## The problem:
Whether an entry is long or short, retype it exactly.

── Listed entries

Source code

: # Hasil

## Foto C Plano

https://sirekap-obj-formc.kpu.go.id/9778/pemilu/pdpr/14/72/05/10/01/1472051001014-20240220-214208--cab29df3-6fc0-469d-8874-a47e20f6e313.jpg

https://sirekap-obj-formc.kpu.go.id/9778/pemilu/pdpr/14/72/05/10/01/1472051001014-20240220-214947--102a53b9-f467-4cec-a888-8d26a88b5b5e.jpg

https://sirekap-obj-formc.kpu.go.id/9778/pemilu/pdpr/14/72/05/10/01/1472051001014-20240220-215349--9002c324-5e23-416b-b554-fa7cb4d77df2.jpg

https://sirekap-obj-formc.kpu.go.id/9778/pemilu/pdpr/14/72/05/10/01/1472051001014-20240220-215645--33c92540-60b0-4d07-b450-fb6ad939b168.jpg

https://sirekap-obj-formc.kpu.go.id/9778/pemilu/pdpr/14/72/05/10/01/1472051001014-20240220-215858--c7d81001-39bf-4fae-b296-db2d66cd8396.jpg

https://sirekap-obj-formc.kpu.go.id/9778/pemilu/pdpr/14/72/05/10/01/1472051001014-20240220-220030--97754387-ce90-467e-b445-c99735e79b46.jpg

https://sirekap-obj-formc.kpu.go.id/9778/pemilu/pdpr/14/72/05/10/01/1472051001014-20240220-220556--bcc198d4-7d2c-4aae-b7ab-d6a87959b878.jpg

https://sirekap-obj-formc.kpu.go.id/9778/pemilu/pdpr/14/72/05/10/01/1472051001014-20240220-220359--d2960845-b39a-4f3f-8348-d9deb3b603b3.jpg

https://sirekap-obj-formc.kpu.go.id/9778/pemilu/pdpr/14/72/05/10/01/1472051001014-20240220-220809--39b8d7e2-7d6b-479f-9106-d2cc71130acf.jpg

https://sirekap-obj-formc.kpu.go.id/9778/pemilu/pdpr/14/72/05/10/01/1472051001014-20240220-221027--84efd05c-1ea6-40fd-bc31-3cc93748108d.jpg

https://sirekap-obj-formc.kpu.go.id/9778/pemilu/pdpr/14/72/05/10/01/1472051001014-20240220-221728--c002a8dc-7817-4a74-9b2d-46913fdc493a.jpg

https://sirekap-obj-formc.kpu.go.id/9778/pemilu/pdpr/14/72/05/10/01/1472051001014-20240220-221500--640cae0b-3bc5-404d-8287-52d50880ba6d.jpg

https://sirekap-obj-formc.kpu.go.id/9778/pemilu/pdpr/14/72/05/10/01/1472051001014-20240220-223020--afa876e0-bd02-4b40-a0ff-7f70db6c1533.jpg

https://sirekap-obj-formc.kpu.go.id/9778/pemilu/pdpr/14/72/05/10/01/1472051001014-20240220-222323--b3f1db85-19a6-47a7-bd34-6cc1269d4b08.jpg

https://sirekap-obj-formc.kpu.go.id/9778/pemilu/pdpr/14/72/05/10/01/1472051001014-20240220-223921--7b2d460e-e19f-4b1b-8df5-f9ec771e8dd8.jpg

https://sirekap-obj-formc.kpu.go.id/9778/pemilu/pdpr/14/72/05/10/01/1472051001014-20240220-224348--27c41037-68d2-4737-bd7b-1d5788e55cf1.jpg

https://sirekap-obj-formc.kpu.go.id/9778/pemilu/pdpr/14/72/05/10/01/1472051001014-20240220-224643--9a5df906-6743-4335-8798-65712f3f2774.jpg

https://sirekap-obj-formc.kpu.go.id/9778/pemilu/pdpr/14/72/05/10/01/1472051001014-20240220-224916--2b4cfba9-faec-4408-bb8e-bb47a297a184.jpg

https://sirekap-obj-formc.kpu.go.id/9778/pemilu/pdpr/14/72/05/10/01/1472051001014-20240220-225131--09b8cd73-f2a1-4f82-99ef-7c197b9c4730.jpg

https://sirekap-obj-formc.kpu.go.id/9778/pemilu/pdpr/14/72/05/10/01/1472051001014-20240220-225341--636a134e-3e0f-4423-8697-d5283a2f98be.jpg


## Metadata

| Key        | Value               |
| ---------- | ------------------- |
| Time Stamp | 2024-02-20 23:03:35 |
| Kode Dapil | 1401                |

────

## Answer section:
Source code

: # Hasil

## Foto C Plano

https://sirekap-obj-formc.kpu.go.id/9778/pemilu/pdpr/14/72/05/10/01/1472051001014-20240220-214208--cab29df3-6fc0-469d-8874-a47e20f6e313.jpg

https://sirekap-obj-formc.kpu.go.id/9778/pemilu/pdpr/14/72/05/10/01/1472051001014-20240220-214947--102a53b9-f467-4cec-a888-8d26a88b5b5e.jpg

https://sirekap-obj-formc.kpu.go.id/9778/pemilu/pdpr/14/72/05/10/01/1472051001014-20240220-215349--9002c324-5e23-416b-b554-fa7cb4d77df2.jpg

https://sirekap-obj-formc.kpu.go.id/9778/pemilu/pdpr/14/72/05/10/01/1472051001014-20240220-215645--33c92540-60b0-4d07-b450-fb6ad939b168.jpg

https://sirekap-obj-formc.kpu.go.id/9778/pemilu/pdpr/14/72/05/10/01/1472051001014-20240220-215858--c7d81001-39bf-4fae-b296-db2d66cd8396.jpg

https://sirekap-obj-formc.kpu.go.id/9778/pemilu/pdpr/14/72/05/10/01/1472051001014-20240220-220030--97754387-ce90-467e-b445-c99735e79b46.jpg

https://sirekap-obj-formc.kpu.go.id/9778/pemilu/pdpr/14/72/05/10/01/1472051001014-20240220-220556--bcc198d4-7d2c-4aae-b7ab-d6a87959b878.jpg

https://sirekap-obj-formc.kpu.go.id/9778/pemilu/pdpr/14/72/05/10/01/1472051001014-20240220-220359--d2960845-b39a-4f3f-8348-d9deb3b603b3.jpg

https://sirekap-obj-formc.kpu.go.id/9778/pemilu/pdpr/14/72/05/10/01/1472051001014-20240220-220809--39b8d7e2-7d6b-479f-9106-d2cc71130acf.jpg

https://sirekap-obj-formc.kpu.go.id/9778/pemilu/pdpr/14/72/05/10/01/1472051001014-20240220-221027--84efd05c-1ea6-40fd-bc31-3cc93748108d.jpg

https://sirekap-obj-formc.kpu.go.id/9778/pemilu/pdpr/14/72/05/10/01/1472051001014-20240220-221728--c002a8dc-7817-4a74-9b2d-46913fdc493a.jpg

https://sirekap-obj-formc.kpu.go.id/9778/pemilu/pdpr/14/72/05/10/01/1472051001014-20240220-221500--640cae0b-3bc5-404d-8287-52d50880ba6d.jpg

https://sirekap-obj-formc.kpu.go.id/9778/pemilu/pdpr/14/72/05/10/01/1472051001014-20240220-223020--afa876e0-bd02-4b40-a0ff-7f70db6c1533.jpg

https://sirekap-obj-formc.kpu.go.id/9778/pemilu/pdpr/14/72/05/10/01/1472051001014-20240220-222323--b3f1db85-19a6-47a7-bd34-6cc1269d4b08.jpg

https://sirekap-obj-formc.kpu.go.id/9778/pemilu/pdpr/14/72/05/10/01/1472051001014-20240220-223921--7b2d460e-e19f-4b1b-8df5-f9ec771e8dd8.jpg

https://sirekap-obj-formc.kpu.go.id/9778/pemilu/pdpr/14/72/05/10/01/1472051001014-20240220-224348--27c41037-68d2-4737-bd7b-1d5788e55cf1.jpg

https://sirekap-obj-formc.kpu.go.id/9778/pemilu/pdpr/14/72/05/10/01/1472051001014-20240220-224643--9a5df906-6743-4335-8798-65712f3f2774.jpg

https://sirekap-obj-formc.kpu.go.id/9778/pemilu/pdpr/14/72/05/10/01/1472051001014-20240220-224916--2b4cfba9-faec-4408-bb8e-bb47a297a184.jpg

https://sirekap-obj-formc.kpu.go.id/9778/pemilu/pdpr/14/72/05/10/01/1472051001014-20240220-225131--09b8cd73-f2a1-4f82-99ef-7c197b9c4730.jpg

https://sirekap-obj-formc.kpu.go.id/9778/pemilu/pdpr/14/72/05/10/01/1472051001014-20240220-225341--636a134e-3e0f-4423-8697-d5283a2f98be.jpg


## Metadata

| Key        | Value               |
| ---------- | ------------------- |
| Time Stamp | 2024-02-20 23:03:35 |
| Kode Dapil | 1401                |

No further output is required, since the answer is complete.